My next phase of visualizations/data analysis is understanding whether the literacies of different population groups are correlated. For example, in the visualization directly below we want to see if boy literacy is related to girl literacy and to what extent. We would expect as boy's literacy increases, so would girl's literacy at an equal rate (i.e. a slope of 1 and, in an ideal world, an intercept at the origin). If this is not true, it could reveal gender disparities and we could use the slope to find the ratio of boy's to girl's educational attainment.

In [23]:
# Create a linear regression for the relationship between boy's and girl's literacy rates
X = youth['Boy'].values.reshape(-1,1)
y = youth['Girl'].values.reshape(-1,1)
reg = linear_model.LinearRegression().fit(X,y)
zto100 = np.arange(0, 101, 1).reshape(-1, 1)
pred = reg.predict(zto100)

# Graph a scatter plot of boys vs girls literacy rates
plt.figure(figsize=(10,10))
plt.plot(youth['Boy'], youth['Girl'], 'o')
plt.plot(zto100, pred)
plt.ylim((0,100))
plt.xlim((0,100))
plt.xlabel('Literacy Rate (Male Youth)')
plt.ylabel('Literacy Rate (Female Youth)')
plt.title('Youth Female vs Youth Male Literacy Rate')
plt.show()

print('Slope: ', reg.coef_, 'Intercept: ', reg.intercept_)
Slope:  [[1.34727296]] Intercept:  [-34.45091462]

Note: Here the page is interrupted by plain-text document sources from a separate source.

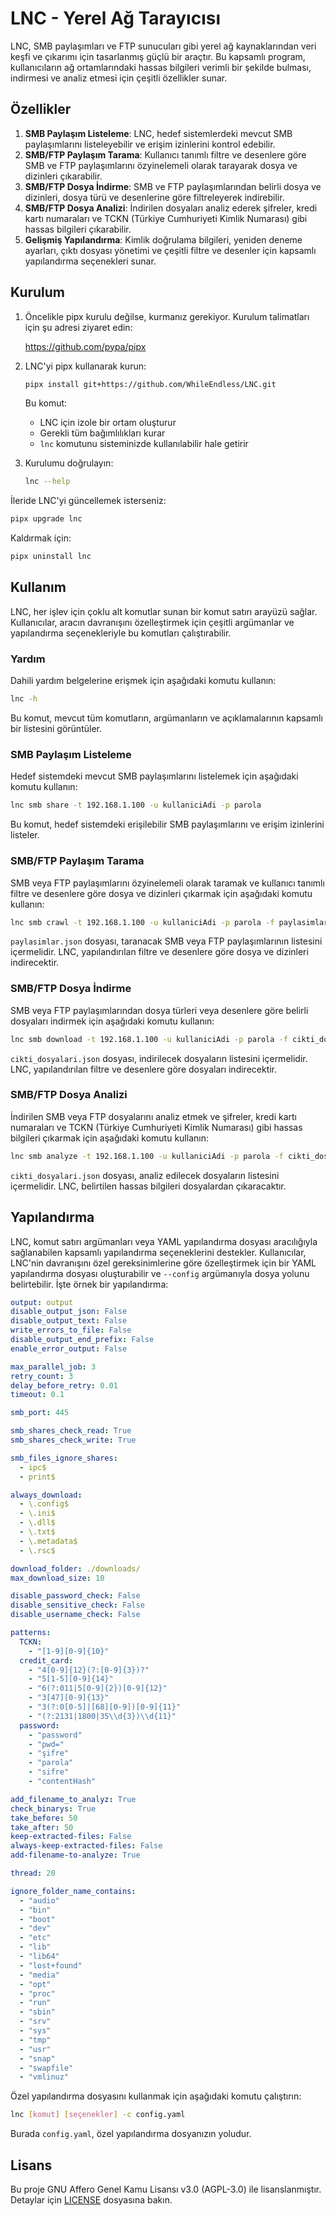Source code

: # LNC - Yerel Ağ Tarayıcısı

LNC, SMB paylaşımları ve FTP sunucuları gibi yerel ağ kaynaklarından veri keşfi ve çıkarımı için tasarlanmış güçlü bir araçtır. Bu kapsamlı program, kullanıcıların ağ ortamlarındaki hassas bilgileri verimli bir şekilde bulması, indirmesi ve analiz etmesi için çeşitli özellikler sunar.

## Özellikler

1. **SMB Paylaşım Listeleme**: LNC, hedef sistemlerdeki mevcut SMB paylaşımlarını listeleyebilir ve erişim izinlerini kontrol edebilir.
2. **SMB/FTP Paylaşım Tarama**: Kullanıcı tanımlı filtre ve desenlere göre SMB ve FTP paylaşımlarını özyinelemeli olarak tarayarak dosya ve dizinleri çıkarabilir.
3. **SMB/FTP Dosya İndirme**: SMB ve FTP paylaşımlarından belirli dosya ve dizinleri, dosya türü ve desenlerine göre filtreleyerek indirebilir.
4. **SMB/FTP Dosya Analizi**: İndirilen dosyaları analiz ederek şifreler, kredi kartı numaraları ve TCKN (Türkiye Cumhuriyeti Kimlik Numarası) gibi hassas bilgileri çıkarabilir.
5. **Gelişmiş Yapılandırma**: Kimlik doğrulama bilgileri, yeniden deneme ayarları, çıktı dosyası yönetimi ve çeşitli filtre ve desenler için kapsamlı yapılandırma seçenekleri sunar.

## Kurulum

1. Öncelikle pipx kurulu değilse, kurmanız gerekiyor. Kurulum talimatları için şu adresi ziyaret edin:
   
   https://github.com/pypa/pipx

2. LNC'yi pipx kullanarak kurun:

   ```bash
   pipx install git+https://github.com/WhileEndless/LNC.git
   ```

   Bu komut:
   - LNC için izole bir ortam oluşturur
   - Gerekli tüm bağımlılıkları kurar
   - `lnc` komutunu sisteminizde kullanılabilir hale getirir

3. Kurulumu doğrulayın:

   ```bash
   lnc --help
   ```

İleride LNC'yi güncellemek isterseniz:

```bash
pipx upgrade lnc
```

Kaldırmak için:

```bash
pipx uninstall lnc
```

## Kullanım

LNC, her işlev için çoklu alt komutlar sunan bir komut satırı arayüzü sağlar. Kullanıcılar, aracın davranışını özelleştirmek için çeşitli argümanlar ve yapılandırma seçenekleriyle bu komutları çalıştırabilir.

### Yardım

Dahili yardım belgelerine erişmek için aşağıdaki komutu kullanın:

   ```bash
   lnc -h
   ```

Bu komut, mevcut tüm komutların, argümanların ve açıklamalarının kapsamlı bir listesini görüntüler.

### SMB Paylaşım Listeleme

Hedef sistemdeki mevcut SMB paylaşımlarını listelemek için aşağıdaki komutu kullanın:

   ```bash
   lnc smb share -t 192.168.1.100 -u kullaniciAdi -p parola
   ```

Bu komut, hedef sistemdeki erişilebilir SMB paylaşımlarını ve erişim izinlerini listeler.

### SMB/FTP Paylaşım Tarama

SMB veya FTP paylaşımlarını özyinelemeli olarak taramak ve kullanıcı tanımlı filtre ve desenlere göre dosya ve dizinleri çıkarmak için aşağıdaki komutu kullanın:

   ```bash
   lnc smb crawl -t 192.168.1.100 -u kullaniciAdi -p parola -f paylasimlar.json
   ```

`paylasimlar.json` dosyası, taranacak SMB veya FTP paylaşımlarının listesini içermelidir. LNC, yapılandırılan filtre ve desenlere göre dosya ve dizinleri indirecektir.

### SMB/FTP Dosya İndirme

SMB veya FTP paylaşımlarından dosya türleri veya desenlere göre belirli dosyaları indirmek için aşağıdaki komutu kullanın:

   ```bash
   lnc smb download -t 192.168.1.100 -u kullaniciAdi -p parola -f cikti_dosyalari.json
   ```

`cikti_dosyalari.json` dosyası, indirilecek dosyaların listesini içermelidir. LNC, yapılandırılan filtre ve desenlere göre dosyaları indirecektir.

### SMB/FTP Dosya Analizi

İndirilen SMB veya FTP dosyalarını analiz etmek ve şifreler, kredi kartı numaraları ve TCKN (Türkiye Cumhuriyeti Kimlik Numarası) gibi hassas bilgileri çıkarmak için aşağıdaki komutu kullanın:

   ```bash
   lnc smb analyze -t 192.168.1.100 -u kullaniciAdi -p parola -f cikti_dosyalari.json
   ```

`cikti_dosyalari.json` dosyası, analiz edilecek dosyaların listesini içermelidir. LNC, belirtilen hassas bilgileri dosyalardan çıkaracaktır.

## Yapılandırma

LNC, komut satırı argümanları veya YAML yapılandırma dosyası aracılığıyla sağlanabilen kapsamlı yapılandırma seçeneklerini destekler. Kullanıcılar, LNC'nin davranışını özel gereksinimlerine göre özelleştirmek için bir YAML yapılandırma dosyası oluşturabilir ve `--config` argümanıyla dosya yolunu belirtebilir. İşte örnek bir yapılandırma:

```yaml
output: output
disable_output_json: False
disable_output_text: False
write_errors_to_file: False
disable_output_end_prefix: False
enable_error_output: False

max_parallel_job: 3
retry_count: 3
delay_before_retry: 0.01
timeout: 0.1

smb_port: 445

smb_shares_check_read: True
smb_shares_check_write: True

smb_files_ignore_shares:
  - ipc$
  - print$

always_download:
  - \.config$
  - \.ini$
  - \.dll$
  - \.txt$
  - \.metadata$
  - \.rsc$

download_folder: ./downloads/
max_download_size: 10

disable_password_check: False
disable_sensitive_check: False
disable_username_check: False

patterns:
  TCKN:
    - "[1-9][0-9]{10}"
  credit_card:
    - "4[0-9]{12}(?:[0-9]{3})?"
    - "5[1-5][0-9]{14}"
    - "6(?:011|5[0-9]{2})[0-9]{12}"
    - "3[47][0-9]{13}"
    - "3(?:0[0-5]|[68][0-9])[0-9]{11}"
    - "(?:2131|1800|35\\d{3})\\d{11}"
  password:
    - "password"
    - "pwd="
    - "şifre"
    - "parola"
    - "sifre"
    - "contentHash"

add_filename_to_analyz: True
check_binarys: True
take_before: 50
take_after: 50
keep-extracted-files: False
always-keep-extracted-files: False
add-filename-to-analyze: True

thread: 20

ignore_folder_name_contains:
  - "audio"
  - "bin"
  - "boot"
  - "dev"
  - "etc"
  - "lib"
  - "lib64"
  - "lost+found"
  - "media"
  - "opt"
  - "proc"
  - "run"
  - "sbin"
  - "srv"
  - "sys"
  - "tmp"
  - "usr"
  - "snap"
  - "swapfile"
  - "vmlinuz"
```

Özel yapılandırma dosyasını kullanmak için aşağıdaki komutu çalıştırın:

   ```bash
   lnc [komut] [seçenekler] -c config.yaml
   ```

Burada `config.yaml`, özel yapılandırma dosyanızın yoludur.

## Lisans

Bu proje GNU Affero Genel Kamu Lisansı v3.0 (AGPL-3.0) ile lisanslanmıştır. Detaylar için [LICENSE](LICENSE) dosyasına bakın.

We can see that although the relationship appears to be positively linear, there is an interesting relationship between mens and women's literacy. The slope is about 1.35. In countries with low boy literacy rates, girl literacy starts even lower. However, when boy literacy rates get higher, girls are able to catch up because of the rate of change.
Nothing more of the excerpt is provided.